__Exercise description__
Please give the records below back in full, exactly as shown.

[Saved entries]
- Opening Delimiter -

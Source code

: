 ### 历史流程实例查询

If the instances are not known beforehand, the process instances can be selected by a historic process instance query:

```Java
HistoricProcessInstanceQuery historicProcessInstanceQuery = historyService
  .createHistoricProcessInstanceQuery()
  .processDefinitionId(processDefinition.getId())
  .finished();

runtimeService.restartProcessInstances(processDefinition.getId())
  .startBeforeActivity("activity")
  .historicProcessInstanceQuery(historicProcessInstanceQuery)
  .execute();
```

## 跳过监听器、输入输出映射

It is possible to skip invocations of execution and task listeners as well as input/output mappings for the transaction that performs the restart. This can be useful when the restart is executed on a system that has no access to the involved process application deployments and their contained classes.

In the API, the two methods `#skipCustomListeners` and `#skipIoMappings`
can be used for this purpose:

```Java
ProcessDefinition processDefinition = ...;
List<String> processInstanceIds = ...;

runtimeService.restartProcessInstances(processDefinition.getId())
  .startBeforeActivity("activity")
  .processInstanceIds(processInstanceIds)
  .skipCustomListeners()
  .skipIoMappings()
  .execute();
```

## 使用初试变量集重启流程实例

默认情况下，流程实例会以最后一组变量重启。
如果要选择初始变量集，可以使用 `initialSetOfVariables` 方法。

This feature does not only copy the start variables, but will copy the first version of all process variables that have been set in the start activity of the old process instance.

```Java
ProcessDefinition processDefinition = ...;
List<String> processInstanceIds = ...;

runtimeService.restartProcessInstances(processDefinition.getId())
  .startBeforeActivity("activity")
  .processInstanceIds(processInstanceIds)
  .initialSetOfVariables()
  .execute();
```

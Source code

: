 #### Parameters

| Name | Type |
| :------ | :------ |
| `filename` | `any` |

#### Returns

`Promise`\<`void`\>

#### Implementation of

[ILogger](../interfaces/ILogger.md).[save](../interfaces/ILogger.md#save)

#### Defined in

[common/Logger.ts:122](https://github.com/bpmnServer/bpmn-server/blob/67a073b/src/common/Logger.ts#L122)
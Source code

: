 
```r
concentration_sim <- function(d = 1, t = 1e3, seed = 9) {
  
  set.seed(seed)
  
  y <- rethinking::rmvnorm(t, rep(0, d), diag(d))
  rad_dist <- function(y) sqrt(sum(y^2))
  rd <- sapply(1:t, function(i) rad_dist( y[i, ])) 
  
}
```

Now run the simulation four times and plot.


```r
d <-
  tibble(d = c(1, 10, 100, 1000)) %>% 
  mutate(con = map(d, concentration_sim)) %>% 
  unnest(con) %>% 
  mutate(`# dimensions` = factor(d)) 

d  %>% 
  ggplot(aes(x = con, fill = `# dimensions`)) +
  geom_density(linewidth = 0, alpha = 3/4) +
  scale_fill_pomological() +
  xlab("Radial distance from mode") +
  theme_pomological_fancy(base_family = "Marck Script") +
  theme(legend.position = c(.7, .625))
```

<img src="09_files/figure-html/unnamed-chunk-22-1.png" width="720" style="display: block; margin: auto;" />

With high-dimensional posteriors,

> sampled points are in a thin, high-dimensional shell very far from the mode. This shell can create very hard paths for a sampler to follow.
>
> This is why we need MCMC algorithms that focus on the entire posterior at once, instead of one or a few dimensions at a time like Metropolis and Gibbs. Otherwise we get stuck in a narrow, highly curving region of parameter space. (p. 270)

- Closing Delimiter -

__Expected answer__
Source code

: ### 历史流程实例查询

If the instances are not known beforehand, the process instances can be selected by a historic process instance query:

```Java
HistoricProcessInstanceQuery historicProcessInstanceQuery = historyService
  .createHistoricProcessInstanceQuery()
  .processDefinitionId(processDefinition.getId())
  .finished();

runtimeService.restartProcessInstances(processDefinition.getId())
  .startBeforeActivity("activity")
  .historicProcessInstanceQuery(historicProcessInstanceQuery)
  .execute();
```

## 跳过监听器、输入输出映射

It is possible to skip invocations of execution and task listeners as well as input/output mappings for the transaction that performs the restart. This can be useful when the restart is executed on a system that has no access to the involved process application deployments and their contained classes.

In the API, the two methods `#skipCustomListeners` and `#skipIoMappings`
can be used for this purpose:

```Java
ProcessDefinition processDefinition = ...;
List<String> processInstanceIds = ...;

runtimeService.restartProcessInstances(processDefinition.getId())
  .startBeforeActivity("activity")
  .processInstanceIds(processInstanceIds)
  .skipCustomListeners()
  .skipIoMappings()
  .execute();
```

## 使用初试变量集重启流程实例

默认情况下，流程实例会以最后一组变量重启。
如果要选择初始变量集，可以使用 `initialSetOfVariables` 方法。

This feature does not only copy the start variables, but will copy the first version of all process variables that have been set in the start activity of the old process instance.

```Java
ProcessDefinition processDefinition = ...;
List<String> processInstanceIds = ...;

runtimeService.restartProcessInstances(processDefinition.getId())
  .startBeforeActivity("activity")
  .processInstanceIds(processInstanceIds)
  .initialSetOfVariables()
  .execute();
```

Source code

: #### Parameters

| Name | Type |
| :------ | :------ |
| `filename` | `any` |

#### Returns

`Promise`\<`void`\>

#### Implementation of

[ILogger](../interfaces/ILogger.md).[save](../interfaces/ILogger.md#save)

#### Defined in

[common/Logger.ts:122](https://github.com/bpmnServer/bpmn-server/blob/67a073b/src/common/Logger.ts#L122)
Source code

: 
```r
concentration_sim <- function(d = 1, t = 1e3, seed = 9) {
  
  set.seed(seed)
  
  y <- rethinking::rmvnorm(t, rep(0, d), diag(d))
  rad_dist <- function(y) sqrt(sum(y^2))
  rd <- sapply(1:t, function(i) rad_dist( y[i, ])) 
  
}
```

Now run the simulation four times and plot.


```r
d <-
  tibble(d = c(1, 10, 100, 1000)) %>% 
  mutate(con = map(d, concentration_sim)) %>% 
  unnest(con) %>% 
  mutate(`# dimensions` = factor(d)) 

d  %>% 
  ggplot(aes(x = con, fill = `# dimensions`)) +
  geom_density(linewidth = 0, alpha = 3/4) +
  scale_fill_pomological() +
  xlab("Radial distance from mode") +
  theme_pomological_fancy(base_family = "Marck Script") +
  theme(legend.position = c(.7, .625))
```

<img src="09_files/figure-html/unnamed-chunk-22-1.png" width="720" style="display: block; margin: auto;" />

With high-dimensional posteriors,

> sampled points are in a thin, high-dimensional shell very far from the mode. This shell can create very hard paths for a sampler to follow.
>
> This is why we need MCMC algorithms that focus on the entire posterior at once, instead of one or a few dimensions at a time like Metropolis and Gibbs. Otherwise we get stuck in a narrow, highly curving region of parameter space. (p. 270)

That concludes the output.